EXERCISE DIRECTIONS
Copy exactly the run of lines that begins at the line with "link inline all'anchor" and ends at the final line of the entries.

INPUT DATA

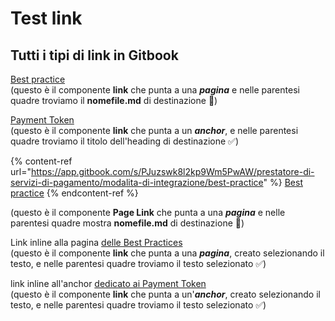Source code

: # Test link

## Tutti i tipi di link in Gitbook



[Best practice](https://app.gitbook.com/s/PJuzswk8l2kp9Wm5PwAW/prestatore-di-servizi-di-pagamento/modalita-di-integrazione/best-practice "mention") \
(questo è il componente **link** che punta a una _**pagina**_ e nelle parentesi quadre troviamo il **nomefile.md** di destinazione 🔴)



[Payment Token](https://app.gitbook.com/s/PJuzswk8l2kp9Wm5PwAW/prestatore-di-servizi-di-pagamento/modalita-di-integrazione/best-practice#title-text "mention") \
(questo è il componente **link** che punta a un _**anchor**_, e nelle parentesi quadre troviamo il titolo dell'heading di destinazione ✅)



{% content-ref url="https://app.gitbook.com/s/PJuzswk8l2kp9Wm5PwAW/prestatore-di-servizi-di-pagamento/modalita-di-integrazione/best-practice" %}
[Best practice](https://app.gitbook.com/s/PJuzswk8l2kp9Wm5PwAW/prestatore-di-servizi-di-pagamento/modalita-di-integrazione/best-practice)
{% endcontent-ref %}

(questo è il componente **Page Link** che punta a una _**pagina**_ e nelle parentesi quadre mostra **nomefile.md** di destinazione 🔴)





Link inline alla pagina [delle Best Practices](https://app.gitbook.com/s/PJuzswk8l2kp9Wm5PwAW/prestatore-di-servizi-di-pagamento/modalita-di-integrazione/best-practice)\
(questo è il componente **link** che punta a una _**pagina**_, creato selezionando il testo, e nelle parentesi quadre troviamo il testo selezionato  ✅)&#x20;



link inline all'anchor [dedicato ai Payment Token](https://app.gitbook.com/s/PJuzswk8l2kp9Wm5PwAW/prestatore-di-servizi-di-pagamento/modalita-di-integrazione/best-practice#title-text) \
(questo è il componente **link** che punta a un'_**anchor**_, creato selezionando il testo, e nelle parentesi quadre troviamo il testo selezionato  ✅)&#x20;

ANSWER SECTION
link inline all'anchor [dedicato ai Payment Token](https://app.gitbook.com/s/PJuzswk8l2kp9Wm5PwAW/prestatore-di-servizi-di-pagamento/modalita-di-integrazione/best-practice#title-text) \
(questo è il componente **link** che punta a un'_**anchor**_, creato selezionando il testo, e nelle parentesi quadre troviamo il testo selezionato  ✅)&#x20;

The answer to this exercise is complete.